TASK INPUT below:

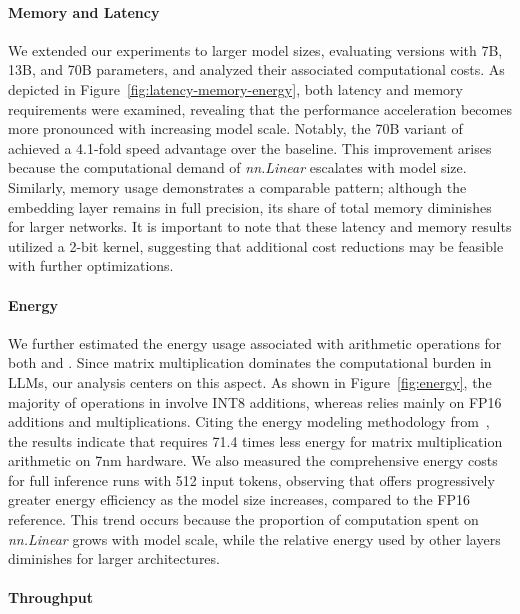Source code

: \paragraph{Memory and Latency}

We extended our experiments to larger model sizes, evaluating versions with 7B, 13B, and 70B parameters, and analyzed their associated computational costs. As depicted in Figure~\ref{fig:latency-memory-energy}, both latency and memory requirements were examined, revealing that the performance acceleration becomes more pronounced with increasing model scale. Notably, the 70B variant of  achieved a 4.1-fold speed advantage over the  baseline. This improvement arises because the computational demand of \emph{nn.Linear} escalates with model size. Similarly, memory usage demonstrates a comparable pattern; although the embedding layer remains in full precision, its share of total memory diminishes for larger networks. It is important to note that these latency and memory results utilized a 2-bit kernel, suggesting that additional cost reductions may be feasible with further optimizations.

\paragraph{Energy}

We further estimated the energy usage associated with arithmetic operations for both  and . Since matrix multiplication dominates the computational burden in LLMs, our analysis centers on this aspect. As shown in Figure~\ref{fig:energy}, the majority of operations in  involve INT8 additions, whereas  relies mainly on FP16 additions and multiplications. Citing the energy modeling methodology from~\cite{energycost, pokebnn}, the results indicate that  requires 71.4 times less energy for matrix multiplication arithmetic on 7nm hardware. We also measured the comprehensive energy costs for full inference runs with 512 input tokens, observing that  offers progressively greater energy efficiency as the model size increases, compared to the FP16  reference. This trend occurs because the proportion of computation spent on \emph{nn.Linear} grows with model scale, while the relative energy used by other layers diminishes for larger architectures.

\paragraph{Throughput}

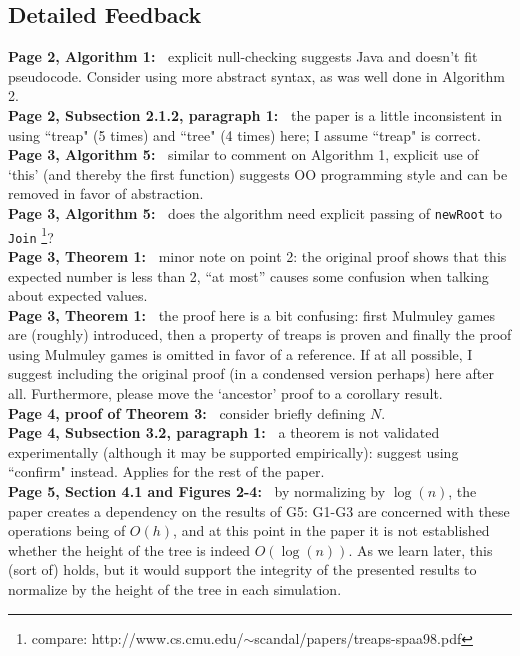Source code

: \documentclass[11pt,a4paper,oneside,fleqn]{article}
\begin{document}
\subsection*{Detailed Feedback}
\textbf{Page 2, Algorithm 1:~} explicit null-checking suggests Java and doesn't fit pseudocode. Consider using more abstract syntax, as was well done in Algorithm 2. \\
\textbf{Page 2, Subsection 2.1.2, paragraph 1:~} the paper is a little inconsistent in using ``treap" (5 times) and ``tree" (4 times) here; I assume ``treap" is correct. \\
\textbf{Page 3, Algorithm 5:~} similar to comment on Algorithm 1, explicit use of `this' (and thereby the first function) suggests OO programming style and can be removed in favor of abstraction. \\
\textbf{Page 3, Algorithm 5:~} does the algorithm need explicit passing of \verb+newRoot+ to \verb+Join+ \footnote{compare: http://www.cs.cmu.edu/$\sim$scandal/papers/treaps-spaa98.pdf}? \\
\textbf{Page 3, Theorem 1:~} minor note on point 2: the original proof shows that this expected number is less than 2, ``at most'' causes some confusion when talking about expected values. \\
\textbf{Page 3, Theorem 1:~} the proof here is a bit confusing: first Mulmuley games are (roughly) introduced, then a property of treaps is proven and finally the proof using Mulmuley games is omitted in favor of a reference. If at all possible, I suggest including the original proof (in a condensed version perhaps) here after all. Furthermore, please move the `ancestor' proof to a corollary result. \\ 
\textbf{Page 4, proof of Theorem 3:~} consider briefly defining $N$. \\
\textbf{Page 4, Subsection 3.2, paragraph 1:~} a theorem is not validated experimentally (although it may be supported empirically): suggest using ``confirm" instead. Applies for the rest of the paper. \\
\textbf{Page 5, Section 4.1 and Figures 2-4:~} by normalizing by $\log(n)$, the paper creates a dependency on the results of G5: G1-G3 are concerned with these operations being of $O(h)$, and at this point in the paper it is not established whether the height of the tree is indeed $O(\log(n))$. As we learn later, this (sort of) holds, but it would support the integrity of the presented results to normalize by the height of the tree in each simulation. \\
\end{document}
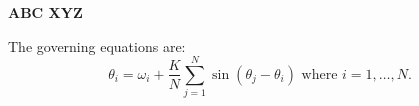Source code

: \documentclass[12pt]{article}
\begin{document}
\textbf{ABC XYZ}

The governing equations are:
\[
\theta_i = \omega_i + \frac{K}{N} \sum_{j=1}^N \sin (\theta_j - \theta_i) \mbox{ where } i = 1, \ldots, N.
\]

\end{document}
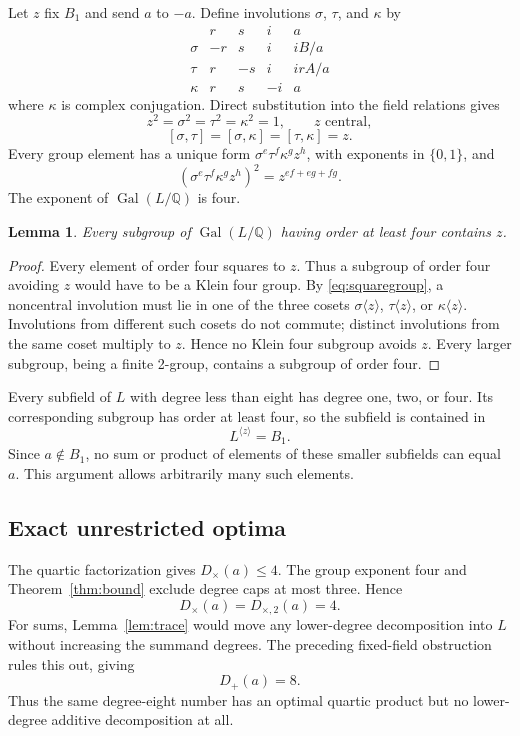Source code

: \documentclass[11pt,a4paper]{article}
\newtheorem{lemma}[theorem]{Lemma}
\theoremstyle{definition}\newtheorem{definition}[theorem]{Definition}
\theoremstyle{remark}\newtheorem{remark}[theorem]{Remark}
\newcommand{\Q}{\mathbb Q}
\newcommand{\Gal}{\operatorname{Gal}}
\newcommand{\Dplus}{D_{+}}
\newcommand{\Dtimes}{D_{\times}}
\newcommand{\Dtwo}{D_{\times,2}}
\begin{document}
Let $z$ fix $B_1$ and send $a$ to $-a$. Define involutions $\sigma$,
$\tau$, and $\kappa$ by
\[
\begin{array}{c|rrrr}
 &r&s&i&a\\\hline
\sigma&-r&s&i&iB/a\\
\tau&r&-s&i&irA/a\\
\kappa&r&s&-i&a
\end{array}
\]
where $\kappa$ is complex conjugation. Direct substitution into the field
relations gives
\[
 z^2=\sigma^2=\tau^2=\kappa^2=1,\qquad z\text{ central},
\]
\[
 [\sigma,\tau]=[\sigma,\kappa]=[\tau,\kappa]=z.
\]
Every group element has a unique form
$\sigma^e\tau^f\kappa^g z^h$, with exponents in $\{0,1\}$, and
\begin{equation}
 (\sigma^e\tau^f\kappa^g z^h)^2=z^{ef+eg+fg}.
 \label{eq:squaregroup}
\end{equation}
The exponent of $\Gal(L/\Q)$ is four.

\begin{lemma}
Every subgroup of $\Gal(L/\Q)$ having order at least four contains $z$.
\end{lemma}
\begin{proof}
Every element of order four squares to $z$. Thus a subgroup of order four
avoiding $z$ would have to be a Klein four group. By
\eqref{eq:squaregroup}, a noncentral involution must lie in one of the
three cosets $\sigma\langle z\rangle$,
$\tau\langle z\rangle$, or $\kappa\langle z\rangle$.
Involutions from different such cosets do not commute; distinct involutions
from the same coset multiply to $z$. Hence no Klein four subgroup avoids
$z$. Every larger subgroup, being a finite 2-group, contains a subgroup of
order four.
\end{proof}

Every subfield of $L$ with degree less than eight has degree one, two, or
four. Its corresponding subgroup has order at least four, so the subfield
is contained in
\[
 L^{\langle z\rangle}=B_1.
\]
Since $a\notin B_1$, no sum or product of elements of these smaller
subfields can equal $a$. This argument allows arbitrarily many such
elements.

\subsection{Exact unrestricted optima}

The quartic factorization gives $\Dtimes(a)\le4$. The group exponent four
and Theorem~\ref{thm:bound} exclude degree caps at most three. Hence
\[
 \boxed{\Dtimes(a)=\Dtwo(a)=4.}
\]
For sums, Lemma~\ref{lem:trace} would move any lower-degree decomposition
into $L$ without increasing the summand degrees. The preceding fixed-field
obstruction rules this out, giving
\[
 \boxed{\Dplus(a)=8.}
\]
Thus the same degree-eight number has an optimal quartic product but no
lower-degree additive decomposition at all.
\end{document}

End of TASK INPUT.

» **TASK STATEMENT**: No pictures go in the copy. Set down all the data exactly.

» **SOLUTION**:
Source code

: \paragraph{Memory and Latency}

We extended our experiments to larger model sizes, evaluating versions with 7B, 13B, and 70B parameters, and analyzed their associated computational costs. As depicted in Figure~\ref{fig:latency-memory-energy}, both latency and memory requirements were examined, revealing that the performance acceleration becomes more pronounced with increasing model scale. Notably, the 70B variant of  achieved a 4.1-fold speed advantage over the  baseline. This improvement arises because the computational demand of \emph{nn.Linear} escalates with model size. Similarly, memory usage demonstrates a comparable pattern; although the embedding layer remains in full precision, its share of total memory diminishes for larger networks. It is important to note that these latency and memory results utilized a 2-bit kernel, suggesting that additional cost reductions may be feasible with further optimizations.

\paragraph{Energy}

We further estimated the energy usage associated with arithmetic operations for both  and . Since matrix multiplication dominates the computational burden in LLMs, our analysis centers on this aspect. As shown in Figure~\ref{fig:energy}, the majority of operations in  involve INT8 additions, whereas  relies mainly on FP16 additions and multiplications. Citing the energy modeling methodology from~\cite{energycost, pokebnn}, the results indicate that  requires 71.4 times less energy for matrix multiplication arithmetic on 7nm hardware. We also measured the comprehensive energy costs for full inference runs with 512 input tokens, observing that  offers progressively greater energy efficiency as the model size increases, compared to the FP16  reference. This trend occurs because the proportion of computation spent on \emph{nn.Linear} grows with model scale, while the relative energy used by other layers diminishes for larger architectures.

\paragraph{Throughput}

Source code

: \documentclass[11pt,a4paper,oneside,fleqn]{article}
\begin{document}
\subsection*{Detailed Feedback}
\textbf{Page 2, Algorithm 1:~} explicit null-checking suggests Java and doesn't fit pseudocode. Consider using more abstract syntax, as was well done in Algorithm 2. \\
\textbf{Page 2, Subsection 2.1.2, paragraph 1:~} the paper is a little inconsistent in using ``treap" (5 times) and ``tree" (4 times) here; I assume ``treap" is correct. \\
\textbf{Page 3, Algorithm 5:~} similar to comment on Algorithm 1, explicit use of `this' (and thereby the first function) suggests OO programming style and can be removed in favor of abstraction. \\
\textbf{Page 3, Algorithm 5:~} does the algorithm need explicit passing of \verb+newRoot+ to \verb+Join+ \footnote{compare: http://www.cs.cmu.edu/$\sim$scandal/papers/treaps-spaa98.pdf}? \\
\textbf{Page 3, Theorem 1:~} minor note on point 2: the original proof shows that this expected number is less than 2, ``at most'' causes some confusion when talking about expected values. \\
\textbf{Page 3, Theorem 1:~} the proof here is a bit confusing: first Mulmuley games are (roughly) introduced, then a property of treaps is proven and finally the proof using Mulmuley games is omitted in favor of a reference. If at all possible, I suggest including the original proof (in a condensed version perhaps) here after all. Furthermore, please move the `ancestor' proof to a corollary result. \\ 
\textbf{Page 4, proof of Theorem 3:~} consider briefly defining $N$. \\
\textbf{Page 4, Subsection 3.2, paragraph 1:~} a theorem is not validated experimentally (although it may be supported empirically): suggest using ``confirm" instead. Applies for the rest of the paper. \\
\textbf{Page 5, Section 4.1 and Figures 2-4:~} by normalizing by $\log(n)$, the paper creates a dependency on the results of G5: G1-G3 are concerned with these operations being of $O(h)$, and at this point in the paper it is not established whether the height of the tree is indeed $O(\log(n))$. As we learn later, this (sort of) holds, but it would support the integrity of the presented results to normalize by the height of the tree in each simulation. \\
\end{document}
Source code

: \documentclass[12pt]{article}
\begin{document}
\textbf{ABC XYZ}

The governing equations are:
\[
\theta_i = \omega_i + \frac{K}{N} \sum_{j=1}^N \sin (\theta_j - \theta_i) \mbox{ where } i = 1, \ldots, N.
\]

\end{document}
Source code

: \documentclass[11pt,a4paper]{article}
\newtheorem{lemma}[theorem]{Lemma}
\theoremstyle{definition}\newtheorem{definition}[theorem]{Definition}
\theoremstyle{remark}\newtheorem{remark}[theorem]{Remark}
\newcommand{\Q}{\mathbb Q}
\newcommand{\Gal}{\operatorname{Gal}}
\newcommand{\Dplus}{D_{+}}
\newcommand{\Dtimes}{D_{\times}}
\newcommand{\Dtwo}{D_{\times,2}}
\begin{document}
Let $z$ fix $B_1$ and send $a$ to $-a$. Define involutions $\sigma$,
$\tau$, and $\kappa$ by
\[
\begin{array}{c|rrrr}
 &r&s&i&a\\\hline
\sigma&-r&s&i&iB/a\\
\tau&r&-s&i&irA/a\\
\kappa&r&s&-i&a
\end{array}
\]
where $\kappa$ is complex conjugation. Direct substitution into the field
relations gives
\[
 z^2=\sigma^2=\tau^2=\kappa^2=1,\qquad z\text{ central},
\]
\[
 [\sigma,\tau]=[\sigma,\kappa]=[\tau,\kappa]=z.
\]
Every group element has a unique form
$\sigma^e\tau^f\kappa^g z^h$, with exponents in $\{0,1\}$, and
\begin{equation}
 (\sigma^e\tau^f\kappa^g z^h)^2=z^{ef+eg+fg}.
 \label{eq:squaregroup}
\end{equation}
The exponent of $\Gal(L/\Q)$ is four.

\begin{lemma}
Every subgroup of $\Gal(L/\Q)$ having order at least four contains $z$.
\end{lemma}
\begin{proof}
Every element of order four squares to $z$. Thus a subgroup of order four
avoiding $z$ would have to be a Klein four group. By
\eqref{eq:squaregroup}, a noncentral involution must lie in one of the
three cosets $\sigma\langle z\rangle$,
$\tau\langle z\rangle$, or $\kappa\langle z\rangle$.
Involutions from different such cosets do not commute; distinct involutions
from the same coset multiply to $z$. Hence no Klein four subgroup avoids
$z$. Every larger subgroup, being a finite 2-group, contains a subgroup of
order four.
\end{proof}

Every subfield of $L$ with degree less than eight has degree one, two, or
four. Its corresponding subgroup has order at least four, so the subfield
is contained in
\[
 L^{\langle z\rangle}=B_1.
\]
Since $a\notin B_1$, no sum or product of elements of these smaller
subfields can equal $a$. This argument allows arbitrarily many such
elements.

\subsection{Exact unrestricted optima}

The quartic factorization gives $\Dtimes(a)\le4$. The group exponent four
and Theorem~\ref{thm:bound} exclude degree caps at most three. Hence
\[
 \boxed{\Dtimes(a)=\Dtwo(a)=4.}
\]
For sums, Lemma~\ref{lem:trace} would move any lower-degree decomposition
into $L$ without increasing the summand degrees. The preceding fixed-field
obstruction rules this out, giving
\[
 \boxed{\Dplus(a)=8.}
\]
Thus the same degree-eight number has an optimal quartic product but no
lower-degree additive decomposition at all.
\end{document}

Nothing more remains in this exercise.